Forward+ vs Deferred rendering

Started by
11 comments, last by Eklipse 9 years, 1 month ago

Hi,

As an independent study for college I am implementing a deferred renderer into the game engine I have been developing. I've been reading a lot about the details of this, but something that caught my eye is "forward+" rendering. It would seem to me that with the rise of physically based materials in video games, deferred rendering should be an obvious choice moving forward (as PBR relies on a unified shading model, which deferred rendering addresses wonderfully). I'm having a little bit of trouble understanding the concept behind forward+, but from what I've read it seems like "partially deferred rendering"... or something. Could anyone explain this more clearly? Are there any significant advantages to forward+ over deferred (or the other way around)? Thanks

Advertisement

Hey, it's been a little while since I've looked at implementation, but IIRC it's like this:

Generate a G Buffer of only the information for normals and depth.

Generate an irradiance buffer for all the lights

Forward render your scene using the irradiance buffer as an input for your lighting.

Deferred Shading will have you generate all your material/albedo/depth/etc parameters and then render the lights to shade them further. I hope that was clear.

Perception is when one imagination clashes with another

This is my understanding, without having implemented it: The core concept of Forward+ is to have forward rendering, but culling lights that don't affect certain areas of the screen so you can avoid computation of the influence those lights have on those pixels. In practice this is done by dividing the screen into equally sized rectangles ('tiles'), computing for each tile what lights affect it, and then storing, for each tile, a list of lights that affect that tile that you use in a separate step to compute the shading.

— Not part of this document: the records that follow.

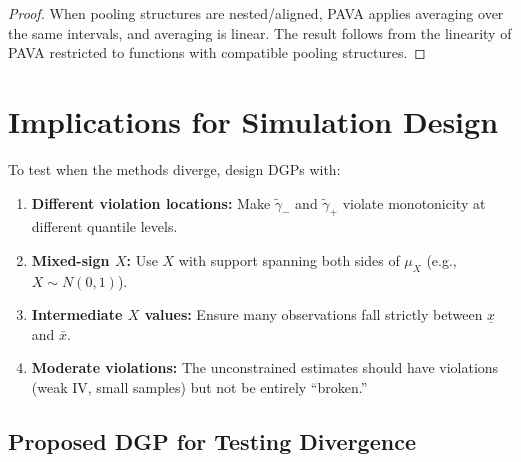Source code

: \documentclass[12pt]{article}
\begin{document}
\begin{proof}
When pooling structures are nested/aligned, PAVA applies averaging over the same intervals, and averaging is linear. The result follows from the linearity of PAVA restricted to functions with compatible pooling structures.
\end{proof}

\section{Implications for Simulation Design}

To test when the methods diverge, design DGPs with:

\begin{enumerate}
\item \textbf{Different violation locations:} Make $\tilde{\gamma}_-$ and $\tilde{\gamma}_+$ violate monotonicity at different quantile levels.

\item \textbf{Mixed-sign $X$:} Use $X$ with support spanning both sides of $\mu_X$ (e.g., $X \sim N(0,1)$).

\item \textbf{Intermediate $X$ values:} Ensure many observations fall strictly between $\underline{x}$ and $\bar{x}$.

\item \textbf{Moderate violations:} The unconstrained estimates should have violations (weak IV, small samples) but not be entirely ``broken.''
\end{enumerate}

\subsection{Proposed DGP for Testing Divergence}
\end{document}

The culling is done in two steps. First you have a z-prepass where you render your scene to a depth-only buffer (similar to shadow mapping). Then, the culling for a single tile is done by using that z-prepass-buffer to determine the smallest and largest (or perhaps nearest and furthest) depth found in that tile. You then use that [min,max] depth range and the tile's extents in screen space to construct a frustum that covers everything that can be lit in that tile. You then cull all the lights in your scene against that frustum, and store the lights that pass the test in a list for later use. The culling can be efficiently implemented in a compute shader. For reference, these slides show how Battlefield 3 uses compute shader based light culling, although they do it for tiled deferred rendering. But it should be similar (identical?) for Forward+.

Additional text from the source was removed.